There’s a decent, workman-like story at play here, penned by Rhianna Pratchett, although it’s not her best work. Garret is not as strong a character as her last effort, Lara Croft in Tomb Raider, and the plot of the game feels like it was forced to work with the constraints imposed by the design team for the levels they had in mind. There’s nothing terrible here, which is good since the plots of games can go horribly awry, but there’s nothing that leaps out as special or memorable either. Some competent dialog is interspersed with some functional turns of the plot, but nothing will shock or amaze. Players hoping for the emotional journey of The Walking Dead or the stunning twist of Bioshock won’t get that here. They WILL get some decent character motivation and just enough intriguing plot to want to keep playing to find out how it all ends, even if none of it is especially surprising. It’s not The Last of Us, but neither is it “Jill Sandwich” levels of Resident Evil.

***

Sound is probably where the biggest blunders occur. Hopefully there’s an incoming patch, but the game frequently tends to mix too many sounds at once, such as ambient dialog from nearby conversations interfering with mission briefings and cutscenes. Nothing kills the mood of exploration faster than an S&M routine moaning through the middle of some important cutscene dialog. But, as with the visual and text errors, there’s nothing here that breaks the game, merely takes some of the shine off. The most important thing is the gameplay, and Thief delivers in that department.

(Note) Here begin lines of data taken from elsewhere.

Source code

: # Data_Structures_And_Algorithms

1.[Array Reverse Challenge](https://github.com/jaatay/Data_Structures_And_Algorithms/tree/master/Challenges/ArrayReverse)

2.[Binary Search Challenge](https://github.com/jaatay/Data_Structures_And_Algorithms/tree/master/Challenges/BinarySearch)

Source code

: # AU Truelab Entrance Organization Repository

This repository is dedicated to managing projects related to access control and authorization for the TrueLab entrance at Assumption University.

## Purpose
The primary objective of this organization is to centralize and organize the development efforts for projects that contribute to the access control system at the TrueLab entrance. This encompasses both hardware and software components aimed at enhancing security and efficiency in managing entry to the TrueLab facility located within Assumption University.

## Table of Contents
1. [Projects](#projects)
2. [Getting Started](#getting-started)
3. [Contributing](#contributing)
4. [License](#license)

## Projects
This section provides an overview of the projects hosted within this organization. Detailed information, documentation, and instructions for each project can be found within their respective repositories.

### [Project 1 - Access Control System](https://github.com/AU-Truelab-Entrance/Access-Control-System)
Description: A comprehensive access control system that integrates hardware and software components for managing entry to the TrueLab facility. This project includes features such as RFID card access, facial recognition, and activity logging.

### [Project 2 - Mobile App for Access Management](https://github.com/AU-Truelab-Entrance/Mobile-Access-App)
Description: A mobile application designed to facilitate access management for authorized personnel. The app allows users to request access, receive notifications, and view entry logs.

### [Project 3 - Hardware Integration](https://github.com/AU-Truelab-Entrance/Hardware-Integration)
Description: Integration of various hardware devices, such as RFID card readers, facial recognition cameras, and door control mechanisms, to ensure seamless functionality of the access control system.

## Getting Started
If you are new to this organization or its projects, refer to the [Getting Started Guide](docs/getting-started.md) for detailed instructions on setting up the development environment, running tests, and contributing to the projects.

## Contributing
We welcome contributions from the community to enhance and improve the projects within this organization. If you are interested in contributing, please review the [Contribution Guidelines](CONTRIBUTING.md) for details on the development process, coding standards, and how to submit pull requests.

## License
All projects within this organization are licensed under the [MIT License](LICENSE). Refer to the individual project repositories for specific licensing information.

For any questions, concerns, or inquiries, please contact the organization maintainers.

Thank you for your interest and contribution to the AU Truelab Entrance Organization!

Stealth & Theft For Fun & Profit

Thief takes after its predecessor Deadly Shadows and benefits from the experience of its new studio, Eidos Montreal, creators of Deus Ex: Human Revolution. This is not the same Thief that players of old experienced, and for purists that’s going to be an issue. For everyone else, the gist of the game is a first person action/adventure that’s more Splinter Cell than it is Call of Duty. Stealth, gadgets—and above all, theft—is the prime focus here, and if you go in knowing that, there’s a substantial, highly customizable experience that manages to blend quite a few different mechanics from different games here. The fusion is successful, but not innovatively so.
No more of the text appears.